È curioso ritrovare atteggiamenti e soluzioni per certi versi affini a quelle di Turcato in un artista cresciuto in seno all’ultima generazione, Garutti (5). La sua pittura scaturisce da una sorta di accordo di compensazione tra le facoltà sensuali del colore e quelle raziocinanti delle sue modalità
di aggregazione, che si estendono a determinare la fisionomia stessa (forma e struttura) delle superficie. Le forme dipinte che ne escono – brulicanti di stesure colpeggiate, con un lavorio intenso e macerato, tutte giocate sulla fastosità dei toni caldi che scatta sulla densa introversione dei freddi – si dispongono nello spazio, uno spazio fisico, ambientale, negandone le connotazioni proprie per eccitarne di nuove, che la felicità della pittura instaura attraverso le sue porzioni trepide di favola. Anche in Garutti il dato primario è un feeling espressivo puro, la distillazione di stati emotivi che si risolve in momenti dì pittura raffinatissimi ma infine colloquiali, ravvicinati, che sollecitano lo spettatore attraverso una presenza non aggressiva, e ne smuovono percorsi psichici segreti e intensi.

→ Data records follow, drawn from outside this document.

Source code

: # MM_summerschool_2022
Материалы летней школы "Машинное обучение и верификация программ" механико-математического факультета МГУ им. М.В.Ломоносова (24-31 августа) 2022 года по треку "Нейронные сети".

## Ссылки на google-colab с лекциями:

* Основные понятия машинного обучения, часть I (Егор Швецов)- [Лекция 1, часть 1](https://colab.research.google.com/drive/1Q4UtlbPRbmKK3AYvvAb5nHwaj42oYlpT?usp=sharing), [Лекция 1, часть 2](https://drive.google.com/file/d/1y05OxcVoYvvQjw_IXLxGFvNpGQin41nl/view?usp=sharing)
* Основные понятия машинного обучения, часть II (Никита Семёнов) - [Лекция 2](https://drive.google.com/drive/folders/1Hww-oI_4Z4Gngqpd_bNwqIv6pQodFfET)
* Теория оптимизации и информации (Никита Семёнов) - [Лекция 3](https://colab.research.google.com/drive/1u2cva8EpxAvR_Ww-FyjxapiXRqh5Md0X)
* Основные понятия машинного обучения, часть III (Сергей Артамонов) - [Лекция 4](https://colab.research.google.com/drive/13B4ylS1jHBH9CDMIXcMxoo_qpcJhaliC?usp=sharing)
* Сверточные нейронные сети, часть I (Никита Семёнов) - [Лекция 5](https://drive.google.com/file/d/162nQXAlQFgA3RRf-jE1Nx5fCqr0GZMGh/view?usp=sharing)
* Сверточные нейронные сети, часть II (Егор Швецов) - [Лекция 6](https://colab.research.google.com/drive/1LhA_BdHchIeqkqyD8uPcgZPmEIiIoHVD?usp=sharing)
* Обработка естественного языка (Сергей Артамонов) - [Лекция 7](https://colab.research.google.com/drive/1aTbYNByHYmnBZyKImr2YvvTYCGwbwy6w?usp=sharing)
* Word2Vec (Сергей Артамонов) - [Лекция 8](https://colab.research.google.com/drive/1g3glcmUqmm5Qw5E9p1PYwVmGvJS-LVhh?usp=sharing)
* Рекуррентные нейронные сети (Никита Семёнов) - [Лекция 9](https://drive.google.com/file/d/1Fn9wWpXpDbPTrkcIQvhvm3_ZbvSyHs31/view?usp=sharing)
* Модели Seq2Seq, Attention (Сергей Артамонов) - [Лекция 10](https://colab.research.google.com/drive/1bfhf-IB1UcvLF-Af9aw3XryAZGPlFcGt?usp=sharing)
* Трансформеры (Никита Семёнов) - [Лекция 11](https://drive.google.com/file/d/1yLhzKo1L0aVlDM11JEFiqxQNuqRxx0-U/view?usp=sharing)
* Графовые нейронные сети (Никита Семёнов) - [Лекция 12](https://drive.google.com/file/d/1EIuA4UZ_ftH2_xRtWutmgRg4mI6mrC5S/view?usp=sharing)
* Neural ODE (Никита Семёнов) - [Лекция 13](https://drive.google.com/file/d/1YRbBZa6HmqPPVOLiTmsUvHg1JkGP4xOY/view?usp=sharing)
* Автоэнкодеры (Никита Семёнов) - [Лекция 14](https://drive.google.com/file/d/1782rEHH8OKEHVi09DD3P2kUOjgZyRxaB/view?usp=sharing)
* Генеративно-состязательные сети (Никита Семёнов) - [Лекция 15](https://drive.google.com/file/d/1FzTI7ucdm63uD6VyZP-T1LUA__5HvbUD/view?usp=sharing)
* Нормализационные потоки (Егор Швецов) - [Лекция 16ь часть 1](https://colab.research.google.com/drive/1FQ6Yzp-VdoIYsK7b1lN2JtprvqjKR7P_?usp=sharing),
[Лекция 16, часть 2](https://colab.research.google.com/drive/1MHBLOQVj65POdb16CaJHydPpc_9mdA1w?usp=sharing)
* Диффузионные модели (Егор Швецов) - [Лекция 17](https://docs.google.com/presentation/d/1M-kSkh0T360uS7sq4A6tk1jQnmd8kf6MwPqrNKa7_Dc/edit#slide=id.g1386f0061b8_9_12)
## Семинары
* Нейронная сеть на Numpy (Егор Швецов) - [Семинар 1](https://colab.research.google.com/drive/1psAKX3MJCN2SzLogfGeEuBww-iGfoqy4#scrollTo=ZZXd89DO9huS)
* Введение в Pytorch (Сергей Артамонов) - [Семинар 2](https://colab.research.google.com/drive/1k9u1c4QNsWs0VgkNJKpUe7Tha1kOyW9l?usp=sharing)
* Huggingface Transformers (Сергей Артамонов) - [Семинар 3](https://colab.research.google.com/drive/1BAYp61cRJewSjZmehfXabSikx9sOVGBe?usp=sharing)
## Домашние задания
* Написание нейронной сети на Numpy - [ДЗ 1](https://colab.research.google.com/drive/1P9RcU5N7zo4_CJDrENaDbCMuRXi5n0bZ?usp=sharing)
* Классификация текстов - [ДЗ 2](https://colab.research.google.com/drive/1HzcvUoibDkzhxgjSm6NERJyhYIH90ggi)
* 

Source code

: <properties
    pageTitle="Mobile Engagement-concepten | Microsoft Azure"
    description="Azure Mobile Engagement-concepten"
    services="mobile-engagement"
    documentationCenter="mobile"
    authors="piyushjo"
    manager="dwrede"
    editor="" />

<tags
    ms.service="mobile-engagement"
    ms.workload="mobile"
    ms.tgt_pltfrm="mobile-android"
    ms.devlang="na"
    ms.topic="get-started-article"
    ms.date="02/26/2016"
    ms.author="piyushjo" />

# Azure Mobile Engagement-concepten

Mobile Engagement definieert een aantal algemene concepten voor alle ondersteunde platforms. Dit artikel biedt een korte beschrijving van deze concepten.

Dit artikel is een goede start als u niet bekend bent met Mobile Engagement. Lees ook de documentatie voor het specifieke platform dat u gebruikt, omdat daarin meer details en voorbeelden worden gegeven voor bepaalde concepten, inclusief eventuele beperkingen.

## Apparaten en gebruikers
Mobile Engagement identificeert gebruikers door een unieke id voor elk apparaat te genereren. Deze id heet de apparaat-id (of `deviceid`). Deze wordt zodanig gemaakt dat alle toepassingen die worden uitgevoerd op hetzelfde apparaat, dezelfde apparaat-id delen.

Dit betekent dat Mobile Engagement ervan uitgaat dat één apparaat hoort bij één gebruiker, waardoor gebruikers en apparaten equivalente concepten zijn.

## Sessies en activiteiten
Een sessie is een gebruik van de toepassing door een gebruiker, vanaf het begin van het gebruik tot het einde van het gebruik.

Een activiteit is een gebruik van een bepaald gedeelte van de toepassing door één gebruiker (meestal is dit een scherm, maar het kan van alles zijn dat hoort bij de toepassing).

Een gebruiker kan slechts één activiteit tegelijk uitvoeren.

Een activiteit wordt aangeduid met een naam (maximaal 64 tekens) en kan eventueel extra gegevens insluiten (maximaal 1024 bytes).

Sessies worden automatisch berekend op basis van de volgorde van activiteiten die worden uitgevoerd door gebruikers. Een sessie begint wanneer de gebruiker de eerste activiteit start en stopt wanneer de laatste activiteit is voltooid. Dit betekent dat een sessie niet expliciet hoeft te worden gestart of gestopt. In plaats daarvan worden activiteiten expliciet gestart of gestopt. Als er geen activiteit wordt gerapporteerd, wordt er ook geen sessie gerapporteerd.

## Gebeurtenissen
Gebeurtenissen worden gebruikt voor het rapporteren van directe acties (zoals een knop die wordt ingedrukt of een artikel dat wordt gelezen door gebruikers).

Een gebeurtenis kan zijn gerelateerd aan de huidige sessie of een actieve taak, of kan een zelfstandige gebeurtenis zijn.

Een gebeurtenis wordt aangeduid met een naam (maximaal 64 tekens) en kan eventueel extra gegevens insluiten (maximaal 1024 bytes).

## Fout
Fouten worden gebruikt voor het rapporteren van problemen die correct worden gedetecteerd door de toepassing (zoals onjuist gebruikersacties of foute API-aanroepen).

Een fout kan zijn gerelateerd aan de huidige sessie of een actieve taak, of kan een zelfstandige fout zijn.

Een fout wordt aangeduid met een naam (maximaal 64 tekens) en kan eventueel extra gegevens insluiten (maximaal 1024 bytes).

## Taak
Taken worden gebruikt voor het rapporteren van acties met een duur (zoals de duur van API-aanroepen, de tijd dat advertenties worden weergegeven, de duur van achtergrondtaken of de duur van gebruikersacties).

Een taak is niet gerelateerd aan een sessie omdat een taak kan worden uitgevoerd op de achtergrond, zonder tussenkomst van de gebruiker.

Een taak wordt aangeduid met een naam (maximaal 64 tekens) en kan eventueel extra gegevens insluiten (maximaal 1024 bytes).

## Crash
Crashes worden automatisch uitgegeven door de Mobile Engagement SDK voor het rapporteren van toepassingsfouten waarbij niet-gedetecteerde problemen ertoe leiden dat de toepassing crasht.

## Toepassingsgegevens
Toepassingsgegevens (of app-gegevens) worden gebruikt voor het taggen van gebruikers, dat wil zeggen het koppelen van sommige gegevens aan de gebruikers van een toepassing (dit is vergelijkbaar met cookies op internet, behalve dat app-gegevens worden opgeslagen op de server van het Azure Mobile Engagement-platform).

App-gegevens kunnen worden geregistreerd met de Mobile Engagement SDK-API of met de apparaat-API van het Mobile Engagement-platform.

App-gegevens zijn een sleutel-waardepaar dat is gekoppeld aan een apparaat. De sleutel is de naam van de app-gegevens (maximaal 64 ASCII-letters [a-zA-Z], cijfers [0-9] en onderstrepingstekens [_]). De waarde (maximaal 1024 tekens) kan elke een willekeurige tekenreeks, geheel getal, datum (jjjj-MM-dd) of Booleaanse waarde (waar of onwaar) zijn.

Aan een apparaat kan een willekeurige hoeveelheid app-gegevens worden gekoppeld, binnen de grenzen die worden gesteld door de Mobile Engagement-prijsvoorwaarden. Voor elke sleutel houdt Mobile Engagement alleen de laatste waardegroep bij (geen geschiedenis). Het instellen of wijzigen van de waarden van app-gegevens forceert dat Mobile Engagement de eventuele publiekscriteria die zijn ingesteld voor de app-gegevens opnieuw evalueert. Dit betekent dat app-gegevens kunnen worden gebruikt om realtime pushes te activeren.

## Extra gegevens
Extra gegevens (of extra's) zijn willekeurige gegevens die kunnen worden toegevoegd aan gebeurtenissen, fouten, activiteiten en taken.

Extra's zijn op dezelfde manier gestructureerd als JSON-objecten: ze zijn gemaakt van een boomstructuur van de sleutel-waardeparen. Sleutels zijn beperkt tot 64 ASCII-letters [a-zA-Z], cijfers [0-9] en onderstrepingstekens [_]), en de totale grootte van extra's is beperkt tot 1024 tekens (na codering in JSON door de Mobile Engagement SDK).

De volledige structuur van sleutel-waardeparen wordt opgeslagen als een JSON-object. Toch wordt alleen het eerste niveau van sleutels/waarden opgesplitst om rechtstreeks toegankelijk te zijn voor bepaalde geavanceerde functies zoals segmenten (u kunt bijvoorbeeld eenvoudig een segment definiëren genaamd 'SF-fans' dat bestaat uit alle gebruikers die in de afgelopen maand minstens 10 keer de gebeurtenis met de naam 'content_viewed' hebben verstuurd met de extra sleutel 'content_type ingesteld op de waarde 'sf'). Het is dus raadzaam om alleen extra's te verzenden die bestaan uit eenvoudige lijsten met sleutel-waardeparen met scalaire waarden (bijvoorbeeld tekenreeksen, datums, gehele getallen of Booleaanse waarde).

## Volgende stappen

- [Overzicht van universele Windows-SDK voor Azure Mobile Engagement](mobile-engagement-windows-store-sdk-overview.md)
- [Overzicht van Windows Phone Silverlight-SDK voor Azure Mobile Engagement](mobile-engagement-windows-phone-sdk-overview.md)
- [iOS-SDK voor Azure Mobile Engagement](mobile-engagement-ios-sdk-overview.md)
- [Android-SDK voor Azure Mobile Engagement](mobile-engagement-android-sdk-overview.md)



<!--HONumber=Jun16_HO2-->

Note. 1) D. Vallier, Malevitch et le modèle linguistique en peinture, in “Critique”, n. 334. Paris, marzo 1975, pp. 284-296. 2) R. Longhi, Officina ferrarese (1934), Firenze (Sansoni) 1975, p. 12. 3) Cfr. M. Volpi Orlandini, Dorazio, Venezia (Alfieri) 1977 (con bibl.); F. Gualdoni, Piero Dorazio. Carte e colori. Altre riflessioni, in “Lorenzelli arte”, n. 17, Milano, dicembre 1981, pp. 2-4. 4) Cfr. L. Venturi, Giulio Turcato, in “Commentari”, n. 2, Roma 1957, pp. 5-11 (con bibl.); G. De Marchis, Turcato, Milano (Prearo) 1971; F. Gualdoni, Turcato, Ravenna (Essegi) 1982 (con bibl.). 5) Cfr. B. Radice, Alberto Garutti, in “Data”, n. 26, Milano, aprile-giugno 1977, pp. 58-59; A. Garutti, Alberto Garutti, in “Saman”, n. 18, Genova, maggio-giugno 1979; M. Meneguzzo, Alberto Garutti, in “Segno”, n. 20, Pescara, marzo-aprile 1981, p. 26.